-------- Supplied material --------

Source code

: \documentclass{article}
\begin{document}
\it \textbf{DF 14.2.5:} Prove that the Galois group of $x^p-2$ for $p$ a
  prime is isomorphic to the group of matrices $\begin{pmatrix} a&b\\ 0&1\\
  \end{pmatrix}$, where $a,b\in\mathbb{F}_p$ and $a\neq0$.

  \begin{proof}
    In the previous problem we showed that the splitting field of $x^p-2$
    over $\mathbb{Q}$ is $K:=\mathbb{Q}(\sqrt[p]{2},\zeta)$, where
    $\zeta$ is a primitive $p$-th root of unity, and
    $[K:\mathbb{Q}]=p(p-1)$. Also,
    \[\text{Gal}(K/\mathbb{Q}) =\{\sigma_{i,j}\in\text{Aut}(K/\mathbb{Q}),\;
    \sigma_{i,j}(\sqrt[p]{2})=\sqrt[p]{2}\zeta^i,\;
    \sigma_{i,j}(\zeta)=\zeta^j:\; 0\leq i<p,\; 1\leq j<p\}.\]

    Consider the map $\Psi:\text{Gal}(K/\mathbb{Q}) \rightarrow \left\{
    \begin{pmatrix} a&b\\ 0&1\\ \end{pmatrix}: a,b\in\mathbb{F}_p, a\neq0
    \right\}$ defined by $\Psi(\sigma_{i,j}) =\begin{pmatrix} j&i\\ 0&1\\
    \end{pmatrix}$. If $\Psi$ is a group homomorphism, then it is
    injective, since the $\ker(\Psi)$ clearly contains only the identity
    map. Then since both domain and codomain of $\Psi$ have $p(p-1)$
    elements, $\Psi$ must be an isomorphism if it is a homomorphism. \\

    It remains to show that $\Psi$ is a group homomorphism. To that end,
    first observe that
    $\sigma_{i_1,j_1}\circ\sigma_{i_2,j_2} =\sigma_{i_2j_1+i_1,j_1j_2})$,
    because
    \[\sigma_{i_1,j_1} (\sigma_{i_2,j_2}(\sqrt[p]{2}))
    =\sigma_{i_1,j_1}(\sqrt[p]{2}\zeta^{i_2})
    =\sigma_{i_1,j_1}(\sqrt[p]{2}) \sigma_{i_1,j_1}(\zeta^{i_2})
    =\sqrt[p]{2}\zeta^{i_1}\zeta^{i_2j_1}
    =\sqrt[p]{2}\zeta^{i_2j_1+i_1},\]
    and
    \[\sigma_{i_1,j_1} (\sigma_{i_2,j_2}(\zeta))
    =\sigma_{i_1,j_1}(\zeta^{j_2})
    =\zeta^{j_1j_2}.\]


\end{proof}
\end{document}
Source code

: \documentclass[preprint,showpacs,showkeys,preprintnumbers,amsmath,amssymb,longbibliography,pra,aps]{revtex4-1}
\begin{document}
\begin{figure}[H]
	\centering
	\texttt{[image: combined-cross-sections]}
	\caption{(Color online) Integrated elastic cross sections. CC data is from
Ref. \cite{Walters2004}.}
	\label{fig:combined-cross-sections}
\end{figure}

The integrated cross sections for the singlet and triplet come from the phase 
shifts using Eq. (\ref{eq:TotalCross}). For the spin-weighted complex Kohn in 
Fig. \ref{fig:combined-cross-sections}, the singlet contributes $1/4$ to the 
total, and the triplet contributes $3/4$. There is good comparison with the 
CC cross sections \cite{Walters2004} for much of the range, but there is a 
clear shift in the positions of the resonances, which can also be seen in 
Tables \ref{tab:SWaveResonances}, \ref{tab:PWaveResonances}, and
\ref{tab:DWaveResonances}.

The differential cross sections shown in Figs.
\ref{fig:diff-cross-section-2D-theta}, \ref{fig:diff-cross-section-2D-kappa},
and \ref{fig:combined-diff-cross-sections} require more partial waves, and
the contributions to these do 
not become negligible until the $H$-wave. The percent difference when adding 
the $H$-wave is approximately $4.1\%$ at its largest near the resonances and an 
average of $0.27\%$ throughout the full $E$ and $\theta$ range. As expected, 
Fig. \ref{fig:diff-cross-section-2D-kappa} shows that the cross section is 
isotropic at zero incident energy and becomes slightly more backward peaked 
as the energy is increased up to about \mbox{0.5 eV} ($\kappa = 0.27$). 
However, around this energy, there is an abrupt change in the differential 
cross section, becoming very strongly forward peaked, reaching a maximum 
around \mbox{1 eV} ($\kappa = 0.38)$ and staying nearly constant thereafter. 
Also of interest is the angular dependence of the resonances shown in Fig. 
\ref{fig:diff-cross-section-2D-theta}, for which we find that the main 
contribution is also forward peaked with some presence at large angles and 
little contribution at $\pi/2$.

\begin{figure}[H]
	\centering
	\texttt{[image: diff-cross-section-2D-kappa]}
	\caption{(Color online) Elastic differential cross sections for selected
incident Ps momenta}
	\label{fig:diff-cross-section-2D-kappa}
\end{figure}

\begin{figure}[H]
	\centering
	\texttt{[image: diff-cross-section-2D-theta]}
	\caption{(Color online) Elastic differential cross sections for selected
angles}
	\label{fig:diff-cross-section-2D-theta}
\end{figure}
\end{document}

--------
-------- Supplied material --------

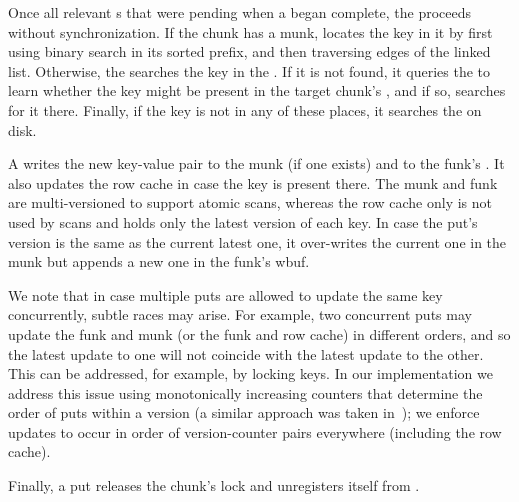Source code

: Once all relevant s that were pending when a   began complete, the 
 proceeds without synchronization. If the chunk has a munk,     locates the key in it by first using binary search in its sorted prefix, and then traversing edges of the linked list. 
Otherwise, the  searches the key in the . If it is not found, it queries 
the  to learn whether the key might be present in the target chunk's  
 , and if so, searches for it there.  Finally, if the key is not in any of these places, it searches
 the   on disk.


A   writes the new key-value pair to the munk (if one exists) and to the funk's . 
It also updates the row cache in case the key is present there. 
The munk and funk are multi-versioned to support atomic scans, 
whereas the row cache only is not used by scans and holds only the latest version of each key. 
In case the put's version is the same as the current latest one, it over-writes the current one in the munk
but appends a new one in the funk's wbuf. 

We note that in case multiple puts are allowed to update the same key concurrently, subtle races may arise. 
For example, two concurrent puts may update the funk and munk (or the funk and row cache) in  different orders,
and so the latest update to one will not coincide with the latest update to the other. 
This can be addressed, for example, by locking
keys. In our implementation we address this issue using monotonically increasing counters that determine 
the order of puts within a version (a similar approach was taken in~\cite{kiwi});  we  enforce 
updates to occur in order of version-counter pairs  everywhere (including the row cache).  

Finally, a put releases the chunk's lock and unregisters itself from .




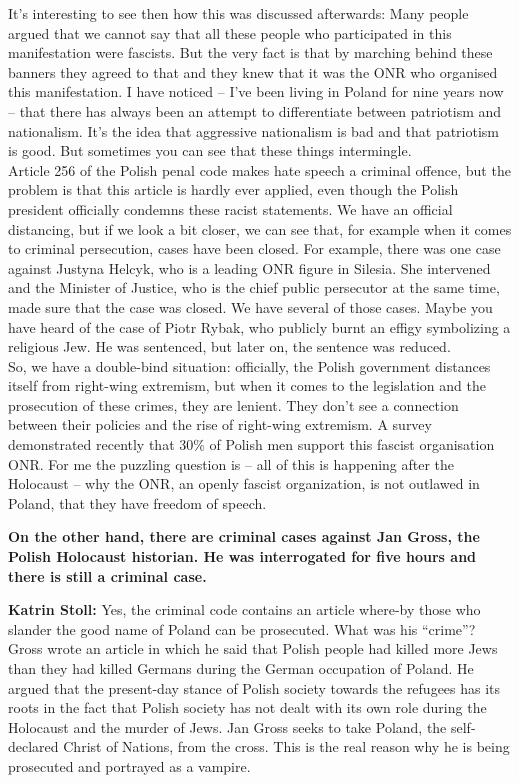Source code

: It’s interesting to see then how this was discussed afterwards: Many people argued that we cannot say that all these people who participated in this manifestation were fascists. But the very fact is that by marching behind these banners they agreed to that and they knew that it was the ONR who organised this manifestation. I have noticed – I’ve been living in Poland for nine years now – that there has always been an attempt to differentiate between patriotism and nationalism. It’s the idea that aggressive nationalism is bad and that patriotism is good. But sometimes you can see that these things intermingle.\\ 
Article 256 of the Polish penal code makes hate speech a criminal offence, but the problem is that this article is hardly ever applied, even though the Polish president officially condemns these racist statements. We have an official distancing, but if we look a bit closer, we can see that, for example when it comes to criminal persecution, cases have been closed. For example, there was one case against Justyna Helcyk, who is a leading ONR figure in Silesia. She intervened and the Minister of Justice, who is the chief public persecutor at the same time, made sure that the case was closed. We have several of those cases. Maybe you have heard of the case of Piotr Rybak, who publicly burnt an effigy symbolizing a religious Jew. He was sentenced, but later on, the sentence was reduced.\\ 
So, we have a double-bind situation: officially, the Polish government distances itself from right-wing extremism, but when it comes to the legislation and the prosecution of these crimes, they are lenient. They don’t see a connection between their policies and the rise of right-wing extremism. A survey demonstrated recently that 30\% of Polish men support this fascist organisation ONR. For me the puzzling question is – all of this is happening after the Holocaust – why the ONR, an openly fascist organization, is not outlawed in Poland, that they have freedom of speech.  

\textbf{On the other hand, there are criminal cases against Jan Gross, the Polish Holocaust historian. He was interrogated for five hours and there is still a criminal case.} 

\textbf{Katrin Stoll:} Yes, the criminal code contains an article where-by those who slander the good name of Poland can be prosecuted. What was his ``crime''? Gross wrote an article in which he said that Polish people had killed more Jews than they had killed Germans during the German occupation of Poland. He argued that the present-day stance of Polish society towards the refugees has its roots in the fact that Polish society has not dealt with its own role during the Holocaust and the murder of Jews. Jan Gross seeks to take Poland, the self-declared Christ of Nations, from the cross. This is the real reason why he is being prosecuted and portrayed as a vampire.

--------
-------- Supplied material --------

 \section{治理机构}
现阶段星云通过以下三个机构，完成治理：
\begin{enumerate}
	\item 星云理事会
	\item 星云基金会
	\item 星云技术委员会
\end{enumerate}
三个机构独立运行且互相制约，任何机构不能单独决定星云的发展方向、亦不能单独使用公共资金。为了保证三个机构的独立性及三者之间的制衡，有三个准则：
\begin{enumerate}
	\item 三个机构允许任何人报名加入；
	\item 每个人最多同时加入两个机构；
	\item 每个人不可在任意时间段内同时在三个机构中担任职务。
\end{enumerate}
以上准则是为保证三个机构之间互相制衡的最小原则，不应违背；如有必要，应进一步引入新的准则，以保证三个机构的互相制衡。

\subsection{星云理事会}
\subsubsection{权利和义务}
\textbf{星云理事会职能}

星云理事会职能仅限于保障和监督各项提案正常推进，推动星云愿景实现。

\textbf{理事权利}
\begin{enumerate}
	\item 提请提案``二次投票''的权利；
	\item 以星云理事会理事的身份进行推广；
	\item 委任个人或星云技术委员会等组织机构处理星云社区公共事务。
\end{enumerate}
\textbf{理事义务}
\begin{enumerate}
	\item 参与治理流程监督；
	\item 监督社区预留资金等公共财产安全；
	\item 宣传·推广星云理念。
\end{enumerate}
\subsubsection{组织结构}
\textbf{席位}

--------

Return, word for word, the lines of the data above from the line with "The differential cross" through the line with "average of $0.27\%$", inclusive.

The differential cross sections shown in Figs.
\ref{fig:diff-cross-section-2D-theta}, \ref{fig:diff-cross-section-2D-kappa},
and \ref{fig:combined-diff-cross-sections} require more partial waves, and
the contributions to these do 
not become negligible until the $H$-wave. The percent difference when adding 
the $H$-wave is approximately $4.1\%$ at its largest near the resonances and an 
average of $0.27\%$ throughout the full $E$ and $\theta$ range. As expected, 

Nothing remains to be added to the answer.